MAYINLAR VE STRATEJİK DEHA: NUSRET’İN ZAFERİ
İtilaf Devletleri’nin büyük donanması, Çanakkale’yi geçmek için düğmeye bastığında hesaba katmadıkları bir şey vardı: Türk askerinin kararlılığı ve Nusret Mayın Gemisi’nin gizli hamlesi! İngiliz ve Fransız gemileri, Nusret’in döşediği mayınlar yüzünden bozguna uğradı. Bouvet, Ocean, Irresistible ve diğerleri… Türk ateşi ve patlayan mayınlar, düşmanın en güçlü savaş gemilerini bir bir sulara gömdü.

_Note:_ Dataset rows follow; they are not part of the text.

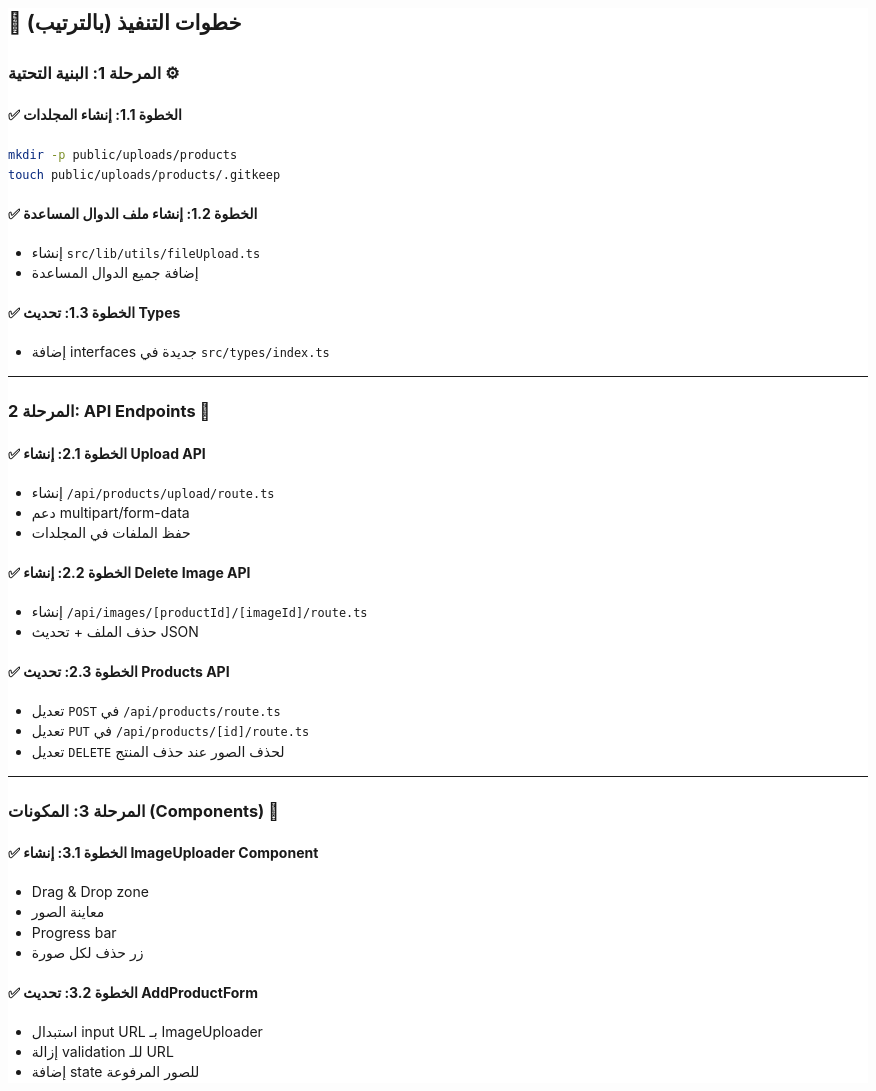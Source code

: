 
## 📝 خطوات التنفيذ (بالترتيب)

### المرحلة 1: البنية التحتية ⚙️

#### ✅ الخطوة 1.1: إنشاء المجلدات
```bash
mkdir -p public/uploads/products
touch public/uploads/products/.gitkeep
```

#### ✅ الخطوة 1.2: إنشاء ملف الدوال المساعدة
- إنشاء `src/lib/utils/fileUpload.ts`
- إضافة جميع الدوال المساعدة

#### ✅ الخطوة 1.3: تحديث Types
- إضافة interfaces جديدة في `src/types/index.ts`

---

### المرحلة 2: API Endpoints 🔌

#### ✅ الخطوة 2.1: إنشاء Upload API
- إنشاء `/api/products/upload/route.ts`
- دعم multipart/form-data
- حفظ الملفات في المجلدات

#### ✅ الخطوة 2.2: إنشاء Delete Image API
- إنشاء `/api/images/[productId]/[imageId]/route.ts`
- حذف الملف + تحديث JSON

#### ✅ الخطوة 2.3: تحديث Products API
- تعديل `POST` في `/api/products/route.ts`
- تعديل `PUT` في `/api/products/[id]/route.ts`
- تعديل `DELETE` لحذف الصور عند حذف المنتج

---

### المرحلة 3: المكونات (Components) 🎨

#### ✅ الخطوة 3.1: إنشاء ImageUploader Component
- Drag & Drop zone
- معاينة الصور
- Progress bar
- زر حذف لكل صورة

#### ✅ الخطوة 3.2: تحديث AddProductForm
- استبدال input URL بـ ImageUploader
- إزالة validation للـ URL
- إضافة state للصور المرفوعة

MUSTAFA KEMAL’İN TARİHİ DOKUNUŞU
18 Ocak 1915’te 19. Tümen Komutanlığı’na atanan Yarbay Mustafa Kemal, savaşın akışını değiştiren isim oldu. Onun askeri zekâsı ve stratejik dehası, Conkbayırı ve Anafartalar’da destan yazdı. Çanakkale Zaferi, yalnızca Osmanlı’nın ömrünü uzatmakla kalmadı, aynı zamanda Rus Çarlığı’nın çöküş sürecini hızlandırarak dünya tarihinin akışını değiştirdi.
SONUÇ: ÇANAKKALE GEÇİLMEZ!
Bütün dünya gördü ki, Çanakkale basit bir cephe değil, bir milletin yeniden doğuşunun simgesiydi. Tarih yazıldı, destan anlatıldı ve dünya bir kez daha öğrendi: Çanakkale geçilmez!